THE ERDŐDY MANSION was built for the owner of the surrounding estate, Count József Erdődy, on the site of Hlohovec castle in the middle of the 18th century. In the account of his travels in Upper Hungary published in 1831, Joseph Adalbert Krickel recounts his stay in Hlohovec, giving details about the riding school, the stables, the shed with thirty-two fine coaches and the theatre in which Beethoven gave a concert as a guest of the Erdődys. In the middle of the 19th century, the owner granted free public access to the garden surrounding the mansion, which housed a sizeable library as well as a collection of antiquities. A pearwood Nativity creche once owned by Thomas Bakócz, Archbishop of Esztergom (1497-1521), - and held by Erdődy tradition to have firstly belonged to King Matthias Corvinus of Hungary (1458-1490) - was set up on the Rococo altar of the mansion chapel.
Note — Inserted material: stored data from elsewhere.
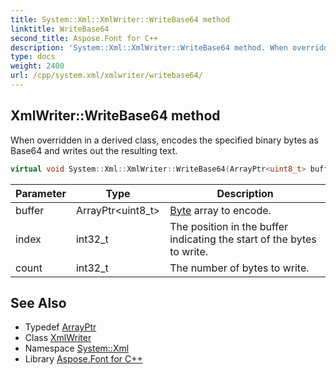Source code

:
 ```yaml
---
title: System::Xml::XmlWriter::WriteBase64 method
linktitle: WriteBase64
second_title: Aspose.Font for C++
description: 'System::Xml::XmlWriter::WriteBase64 method. When overridden in a derived class, encodes the specified binary bytes as Base64 and writes out the resulting text in C++.'
type: docs
weight: 2400
url: /cpp/system.xml/xmlwriter/writebase64/
---
```

## XmlWriter::WriteBase64 method


When overridden in a derived class, encodes the specified binary bytes as Base64 and writes out the resulting text.

```cpp
virtual void System::Xml::XmlWriter::WriteBase64(ArrayPtr<uint8_t> buffer, int32_t index, int32_t count)=0
```


| Parameter | Type | Description |
| --- | --- | --- |
| buffer | ArrayPtr\<uint8_t\> | [Byte](../../../system/byte/) array to encode. |
| index | int32_t | The position in the buffer indicating the start of the bytes to write. |
| count | int32_t | The number of bytes to write. |

## See Also

* Typedef [ArrayPtr](../../../system/arrayptr/)
* Class [XmlWriter](../)
* Namespace [System::Xml](../../)
* Library [Aspose.Font for C++](../../../)
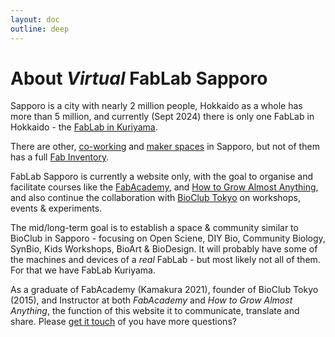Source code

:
 ```yaml
---
layout: doc
outline: deep
---
```

<script setup>
import { VPTeamMembers } from 'vitepress/theme'

const members = [
  {
    name: 'Georg Tremmel',
    title: 'Organizer & Lead Instructor',
    desc: '<a href="">FA 2021</a>, <a href="https://bioclub.tokyo">BioClub Tokyo</a>, BCL, metaPhorest, Angewandte',
    avatar: 'https://www.github.com/yyx990803.png',
    links: [
      { icon: 'github', link: 'https://github.com/trembl' },
      { icon: 'twitter', link: 'https://twitter.com/trembl' },
      { icon: 'instagram', link: 'https://instagram.com/georg.tremmel' },
      { icon: 'discord', link: 'https://instagram.com/georg.tremmel' }
    ],
  }
]
</script>
    
# About <em>Virtual</em> FabLab Sapporo

Sapporo is a city with nearly 2 million people, Hokkaido as a whole has more than 5 million, and currently (Sept 2024) there is only one FabLab in Hokkaido - the [FabLab in Kuriyama](https://fablabkuriyama.jp/).

There are other, [co-working](http://kaeru.space) and [maker spaces](http://sharegarage.jp) in Sapporo, but not of them has a full [Fab Inventory](http://inventory.fabcloud.io).

FabLab Sapporo is currently a website only, with the goal to organise and facilitate courses like the [FabAcademy](https://fabacademy.org), and [How to Grow Almost Anything](https://htgaa.org), and also continue the collaboration with [BioClub Tokyo](https://bioclub.tokyo) on workshops, events & experiments.

The mid/long-term goal is to establish a space & community similar to BioClub in Sapporo - focusing on Open Sciene, DIY Bio, Community Biology, SynBio, Kids Workshops, BioArt & BioDesign. It will probably have some of the machines and devices of a _real_ FabLab - but most likely not all of them. For that we have FabLab Kuriyama.

<VPTeamMembers size="medium" :members="members" />

As a graduate of FabAcademy (Kamakura 2021), founder of BioClub Tokyo (2015), and Instructor at both _FabAcademy_ and _How to Grow Almost Anything_, the function of this website it to communicate, translate and share. Please [get it touch](/en/contact/) of you have more questions?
Bibliography: Benczur 1846, Divald, Krickel, Lovcsányi, Luppa, Marosi, Mednyánszky 1844, Mednyánszky 1981
VÁH / Vág / Waag. A left-side tributary of the Danube, the Váh has two headstreams. The Biely Váh (White Váh) rises in the Zelené pleso Kriváňske in the High Tatras and takes on the waters of the Mlynica stream; the Čierny Váh (Black Váh) takes its source in the Nízke Tatry at Král'ova hol'a. The united headstreams become the Váh and are joined by the Belá river at Liptovský Hrádok. The river then describes arcs to the west in the Liptovská kotlina and takes on the Orava, then flows through the gorge at Kral'ovany, the Turčianska kotlina, the Malá Fatra gorge, and the breathtaking Strečno gorge to reach Žilina. There it bends southwest, and reaches the plains at Trenčín, to bend southwards again. It enters the Little Danube, and is then named Váh-Danube, takes on the Nitra river, and finally enters the Danube at Komárno. The Váh stretches over 375 km. It has always been an important natural transportation route. Its lower course is navigable but its rapid and steeply falling upper course was also used for flotage and rafting. Although there had been plans for the regulation of its course, work on it began only in the late 19th century. Since then numerous training banks and storage lakes have been constructed always with an eye to the needs of agriculture, flood-prevention, navigation and industrial energy production. It is worth noting that the look of the Váh valley has been changed to a great extent since the time it was depicted by Thomas Ender.